[EXTRACTED INFORMATION]:
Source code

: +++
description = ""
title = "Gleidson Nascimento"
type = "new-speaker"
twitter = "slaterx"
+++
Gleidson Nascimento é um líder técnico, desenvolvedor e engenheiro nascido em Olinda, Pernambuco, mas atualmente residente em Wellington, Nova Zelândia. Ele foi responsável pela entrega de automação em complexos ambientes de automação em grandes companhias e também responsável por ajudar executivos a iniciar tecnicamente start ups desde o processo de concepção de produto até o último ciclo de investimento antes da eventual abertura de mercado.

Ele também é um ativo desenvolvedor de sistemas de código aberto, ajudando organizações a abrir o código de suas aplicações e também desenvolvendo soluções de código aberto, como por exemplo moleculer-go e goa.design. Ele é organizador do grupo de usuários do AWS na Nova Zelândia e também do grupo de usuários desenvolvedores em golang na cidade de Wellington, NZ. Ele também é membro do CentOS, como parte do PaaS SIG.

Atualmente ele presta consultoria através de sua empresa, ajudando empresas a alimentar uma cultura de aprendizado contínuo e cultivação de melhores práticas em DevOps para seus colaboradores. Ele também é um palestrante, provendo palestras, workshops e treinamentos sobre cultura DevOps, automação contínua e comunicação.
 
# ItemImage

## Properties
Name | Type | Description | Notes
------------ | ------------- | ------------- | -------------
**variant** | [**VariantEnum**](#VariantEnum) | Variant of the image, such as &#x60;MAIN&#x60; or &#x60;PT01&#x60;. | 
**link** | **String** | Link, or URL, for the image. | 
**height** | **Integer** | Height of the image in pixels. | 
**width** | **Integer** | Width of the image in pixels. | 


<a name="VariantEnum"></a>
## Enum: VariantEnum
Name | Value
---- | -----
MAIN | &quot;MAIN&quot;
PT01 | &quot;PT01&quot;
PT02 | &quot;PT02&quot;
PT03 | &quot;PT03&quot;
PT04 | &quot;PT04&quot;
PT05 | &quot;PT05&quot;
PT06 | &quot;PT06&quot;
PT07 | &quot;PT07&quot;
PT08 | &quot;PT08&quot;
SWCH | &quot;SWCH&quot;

[ASSIGNED TASK]:
Using the records above, report each line with the string "pixels".

[TASK ANSWER]:
**height** | **Integer** | Height of the image in pixels. | 
**width** | **Integer** | Width of the image in pixels. | 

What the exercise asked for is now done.